Looking into the mirror, Alice says to herself, “I am not fat. My friend Suzy is fatter than I am.” Whether Suzy is actually fatter is not important. The reality is: Alice is seriously overweight.
And that is not Alice’s real problem.
Like so many people, self denial prevents Alice to give a truthful judgement on herself. She cannot achieve any friendship in her forty years of life. There’s not a single friend. Why? “All people are so wicked, they are bad towards me. They are not worth being friends with.” She says. What about your failed relationships? “Those guys are bad, they only want to make use of me.”
It is easy to put all the blame on others, isn’t it? It would be so much easier if we are completely honest to ourselves, our defects, our merits, our problems. Why fool yourself?
The point of no return has now arrived. Not only is she hysterical, perpetually suspects that her daily movements are being observed and analysed, she possesses signs of schizophrenia: disorganised speech and behaviour, hallucination.

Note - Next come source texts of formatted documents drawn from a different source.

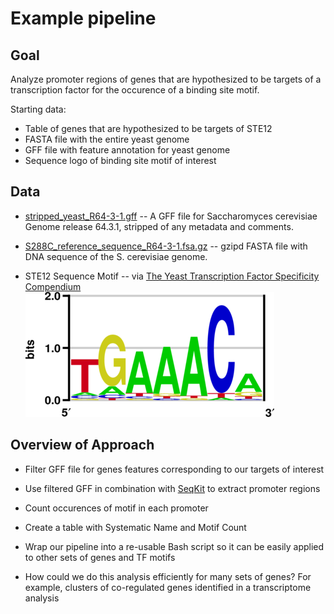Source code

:
# Example pipeline

## Goal

Analyze promoter regions of genes that are hypothesized to be targets of a transcription factor for the occurence of a binding site motif.

Starting data:

* Table of genes that are hypothesized to be targets of STE12
* FASTA file with the entire yeast genome
* GFF file with feature annotation for yeast genome
* Sequence logo of binding site motif of interest

## Data

* [stripped_yeast_R64-3-1.gff](https://raw.githubusercontent.com/Bio724/Bio724-Example-Data/main/stripped_yeast_R64-3-1.gff) -- A GFF file for Saccharomyces cerevisiae Genome release 64.3.1, stripped of any metadata and comments.

* [S288C_reference_sequence_R64-3-1.fsa.gz](https://raw.githubusercontent.com/Bio724/Bio724-Example-Data/main/S288C_reference_sequence_R64-3-1.fsa.gz) -- gzipd FASTA file with DNA sequence of the S. cerevisiae genome.

* STE12 Sequence Motif -- via [The Yeast Transcription Factor Specificity Compendium](http://yetfasco.ccbr.utoronto.ca/) ![STE12 binding site motif](./figures/STE12-motif.png)

## Overview of Approach

* Filter GFF file for genes features corresponding to our targets of interest 

* Use filtered GFF in combination with [SeqKit](https://bioinf.shenwei.me/seqkit/) to extract promoter regions 

* Count occurences of motif in each promoter 

* Create a table with Systematic Name and Motif Count 

* Wrap our pipeline into a re-usable Bash script so it can be easily applied to other sets of genes and TF motifs

* How could we do this analysis efficiently for many sets of genes? For example, clusters of co-regulated genes identified in a transcriptome analysis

There is always something going on in the mind. All sorts of things.
“If I says YES, what would his reply be? If he replies A, how should I respond?”
“If I says NO, what would his reply be? If he replies A, how should I respond? What if he replies B? What if he does not reply at all? What happens if he replies one day later? I would have reminded him. Then what he would think of me?” it permutation goes on and on, eating into the brain, laying off her sleep.
There is still hope for medical help now provided that she is willing to. “No, there is nothing wrong with me. I am perfectly happy and well.” Then why you cry and wail for hours everyday for the past 2 months? No normal person does that.
“I am well, perfectly well. Suzy is not. I am well.”
Ps : The names mentioned above are fictitious.